How to complete this task :: Please take the records that follow and repeat exactly the lines starting with the line with "- 👯 I’m looking to collaborate on ..." and going on through the line with "A full binary tree is".

Information supplied ::
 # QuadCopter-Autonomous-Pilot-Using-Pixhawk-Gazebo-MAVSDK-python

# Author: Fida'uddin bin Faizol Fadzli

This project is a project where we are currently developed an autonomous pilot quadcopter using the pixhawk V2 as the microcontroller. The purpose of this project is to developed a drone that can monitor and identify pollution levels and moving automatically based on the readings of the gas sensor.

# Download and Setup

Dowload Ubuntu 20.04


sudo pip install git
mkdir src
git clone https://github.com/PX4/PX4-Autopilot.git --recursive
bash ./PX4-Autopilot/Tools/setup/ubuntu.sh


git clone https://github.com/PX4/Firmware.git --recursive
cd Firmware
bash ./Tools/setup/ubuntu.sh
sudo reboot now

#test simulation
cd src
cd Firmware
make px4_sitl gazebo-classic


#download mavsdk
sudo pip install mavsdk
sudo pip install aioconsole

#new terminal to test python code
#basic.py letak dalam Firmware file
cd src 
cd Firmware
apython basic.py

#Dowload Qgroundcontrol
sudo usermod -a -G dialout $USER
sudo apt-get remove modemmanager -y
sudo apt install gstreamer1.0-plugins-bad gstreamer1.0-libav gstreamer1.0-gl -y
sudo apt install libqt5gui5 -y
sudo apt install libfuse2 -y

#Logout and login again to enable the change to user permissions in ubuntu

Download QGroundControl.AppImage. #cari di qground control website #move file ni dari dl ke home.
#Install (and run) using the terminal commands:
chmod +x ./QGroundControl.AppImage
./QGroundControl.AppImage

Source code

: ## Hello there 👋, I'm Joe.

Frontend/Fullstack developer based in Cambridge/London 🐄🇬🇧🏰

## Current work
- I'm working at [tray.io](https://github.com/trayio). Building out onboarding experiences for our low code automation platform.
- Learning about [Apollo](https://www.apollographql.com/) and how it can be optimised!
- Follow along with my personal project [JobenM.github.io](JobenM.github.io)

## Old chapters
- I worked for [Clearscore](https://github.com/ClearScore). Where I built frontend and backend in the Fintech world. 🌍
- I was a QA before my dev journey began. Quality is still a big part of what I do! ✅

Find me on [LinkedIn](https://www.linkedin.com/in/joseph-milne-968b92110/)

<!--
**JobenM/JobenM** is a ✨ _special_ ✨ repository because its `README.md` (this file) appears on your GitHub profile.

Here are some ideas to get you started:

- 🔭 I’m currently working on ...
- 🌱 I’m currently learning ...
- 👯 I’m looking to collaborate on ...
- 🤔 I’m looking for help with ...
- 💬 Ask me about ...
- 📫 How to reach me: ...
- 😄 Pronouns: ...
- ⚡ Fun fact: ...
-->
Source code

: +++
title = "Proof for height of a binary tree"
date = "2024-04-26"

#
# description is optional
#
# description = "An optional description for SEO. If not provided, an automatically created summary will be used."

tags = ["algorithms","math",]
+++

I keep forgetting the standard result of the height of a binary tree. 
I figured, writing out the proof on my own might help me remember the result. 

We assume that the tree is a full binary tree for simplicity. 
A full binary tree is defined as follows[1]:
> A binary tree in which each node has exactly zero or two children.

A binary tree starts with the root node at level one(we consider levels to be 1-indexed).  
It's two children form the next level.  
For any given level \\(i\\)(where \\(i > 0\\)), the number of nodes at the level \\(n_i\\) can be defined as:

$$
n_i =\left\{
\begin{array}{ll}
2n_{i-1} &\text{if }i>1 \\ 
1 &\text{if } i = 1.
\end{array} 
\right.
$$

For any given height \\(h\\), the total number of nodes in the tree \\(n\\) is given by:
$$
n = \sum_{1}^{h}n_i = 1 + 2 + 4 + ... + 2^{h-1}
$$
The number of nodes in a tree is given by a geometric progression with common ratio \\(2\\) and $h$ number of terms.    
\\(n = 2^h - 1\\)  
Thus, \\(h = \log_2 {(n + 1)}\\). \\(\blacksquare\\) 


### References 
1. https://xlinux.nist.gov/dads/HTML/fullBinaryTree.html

Response box ::
- 👯 I’m looking to collaborate on ...
- 🤔 I’m looking for help with ...
- 💬 Ask me about ...
- 📫 How to reach me: ...
- 😄 Pronouns: ...
- ⚡ Fun fact: ...
-->
Source code

: +++
title = "Proof for height of a binary tree"
date = "2024-04-26"

#
# description is optional
#
# description = "An optional description for SEO. If not provided, an automatically created summary will be used."

tags = ["algorithms","math",]
+++

I keep forgetting the standard result of the height of a binary tree. 
I figured, writing out the proof on my own might help me remember the result. 

We assume that the tree is a full binary tree for simplicity. 
A full binary tree is defined as follows[1]:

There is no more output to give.